A couple of weeks ago, my friends and I decided to go to Florida for spring break–except we wanted to spice it up a little. Enjoying the beach in Fort Lauderdale or partying in Miami seemed too basic. Why not go to Disney? Disney seems to be a dream come true when you are eight, but would it still be a dream at 21?

To say that we had fun is an understatement– Disney had a lot more to offer than I could ever conceptualize at eight years old. Initially meant to be an experimental prototype community of “Tomorrow”, Epcot has now become a theme park that celebrates human achievement and culture. Epcot’s celebration is centered around a World Showcase with 11 countries represented as 11 pavilions. The pavilions portray not only traditional music and architecture from each country, but  also serve delicious food. Whether you want to experience fast food or a sit-down restaurant, the pavilions come with all the options you could ever dream of. From Mexico to Norway and even Morocco, Epcot is a dream-like experience. 

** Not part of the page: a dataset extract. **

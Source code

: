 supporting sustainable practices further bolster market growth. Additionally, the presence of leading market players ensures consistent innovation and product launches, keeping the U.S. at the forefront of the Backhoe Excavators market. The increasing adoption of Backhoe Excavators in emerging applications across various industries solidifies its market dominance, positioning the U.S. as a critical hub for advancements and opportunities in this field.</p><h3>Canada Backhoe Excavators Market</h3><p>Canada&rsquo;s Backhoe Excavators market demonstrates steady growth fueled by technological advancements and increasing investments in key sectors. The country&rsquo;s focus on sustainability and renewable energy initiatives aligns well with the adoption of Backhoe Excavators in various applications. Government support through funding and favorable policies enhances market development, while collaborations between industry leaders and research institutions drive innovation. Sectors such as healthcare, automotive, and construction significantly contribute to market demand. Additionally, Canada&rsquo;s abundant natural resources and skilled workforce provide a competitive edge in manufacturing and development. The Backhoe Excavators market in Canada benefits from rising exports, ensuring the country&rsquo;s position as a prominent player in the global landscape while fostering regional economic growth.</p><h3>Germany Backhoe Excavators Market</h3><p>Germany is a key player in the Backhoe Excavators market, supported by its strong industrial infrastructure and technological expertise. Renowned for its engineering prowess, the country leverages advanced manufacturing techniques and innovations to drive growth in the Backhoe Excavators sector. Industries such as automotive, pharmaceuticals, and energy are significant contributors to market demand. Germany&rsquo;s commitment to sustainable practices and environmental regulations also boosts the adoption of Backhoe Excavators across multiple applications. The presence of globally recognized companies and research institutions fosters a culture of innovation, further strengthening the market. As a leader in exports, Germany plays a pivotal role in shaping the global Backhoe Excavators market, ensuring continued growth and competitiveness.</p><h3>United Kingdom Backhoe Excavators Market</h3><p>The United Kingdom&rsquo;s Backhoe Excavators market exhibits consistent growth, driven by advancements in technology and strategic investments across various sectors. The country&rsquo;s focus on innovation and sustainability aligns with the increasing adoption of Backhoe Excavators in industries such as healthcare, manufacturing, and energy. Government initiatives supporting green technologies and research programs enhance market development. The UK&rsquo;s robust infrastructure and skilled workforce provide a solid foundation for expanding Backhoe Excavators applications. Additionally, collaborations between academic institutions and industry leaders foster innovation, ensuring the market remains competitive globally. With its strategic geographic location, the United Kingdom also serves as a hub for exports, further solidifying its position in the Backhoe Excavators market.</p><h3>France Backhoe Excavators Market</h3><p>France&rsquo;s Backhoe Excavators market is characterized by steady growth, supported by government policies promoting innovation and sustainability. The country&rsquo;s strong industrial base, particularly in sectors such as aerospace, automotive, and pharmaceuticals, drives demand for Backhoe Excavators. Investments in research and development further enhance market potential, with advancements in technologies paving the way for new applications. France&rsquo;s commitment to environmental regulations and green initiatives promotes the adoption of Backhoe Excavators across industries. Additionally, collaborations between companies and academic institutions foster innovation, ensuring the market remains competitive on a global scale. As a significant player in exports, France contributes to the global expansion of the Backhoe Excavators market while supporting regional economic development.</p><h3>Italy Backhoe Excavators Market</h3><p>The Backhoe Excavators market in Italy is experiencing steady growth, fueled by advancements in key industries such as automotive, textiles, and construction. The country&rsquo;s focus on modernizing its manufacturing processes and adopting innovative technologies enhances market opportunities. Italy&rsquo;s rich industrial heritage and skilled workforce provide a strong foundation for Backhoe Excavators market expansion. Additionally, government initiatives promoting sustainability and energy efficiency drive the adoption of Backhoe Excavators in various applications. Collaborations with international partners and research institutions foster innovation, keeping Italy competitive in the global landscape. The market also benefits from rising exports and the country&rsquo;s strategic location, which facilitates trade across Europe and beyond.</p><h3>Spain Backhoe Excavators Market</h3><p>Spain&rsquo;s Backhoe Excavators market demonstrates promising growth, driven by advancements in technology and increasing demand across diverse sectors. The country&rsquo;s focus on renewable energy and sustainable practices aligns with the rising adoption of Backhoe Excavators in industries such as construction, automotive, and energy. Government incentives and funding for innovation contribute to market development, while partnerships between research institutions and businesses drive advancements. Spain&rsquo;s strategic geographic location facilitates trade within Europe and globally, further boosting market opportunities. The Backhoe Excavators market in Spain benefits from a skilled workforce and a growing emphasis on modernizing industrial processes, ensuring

Intending to try as much food as possible from as many pavilions as possible, we started our trip around the world in the Mexican pavilion. As a Mexican student, I must say I had incredibly low expectations for the Mexican pavilion. Really, there are not a lot of Mexican restaurants in the U.S. that can accurately emulate the Mexican flavors. However, trying food and drinks from the margarita stand was simply ambrosial. The tacos were made with hand-made corn tortillas with the earthy and scrumptious textures of Mexico–only topped by a perfectly balanced passion fruit margarita. 

Delighted by some Mexican appetizers, we moved on to Norway. Impressed by the Viking-like architecture, I could hardly wait to try Norwegian traditional food. Offering traditional pastries like kringla pretzel-shaped cookies, sweet lefse flatbread, and the famous school bread. The Kringla Bakeri Og Kafe was cozy and delectable. 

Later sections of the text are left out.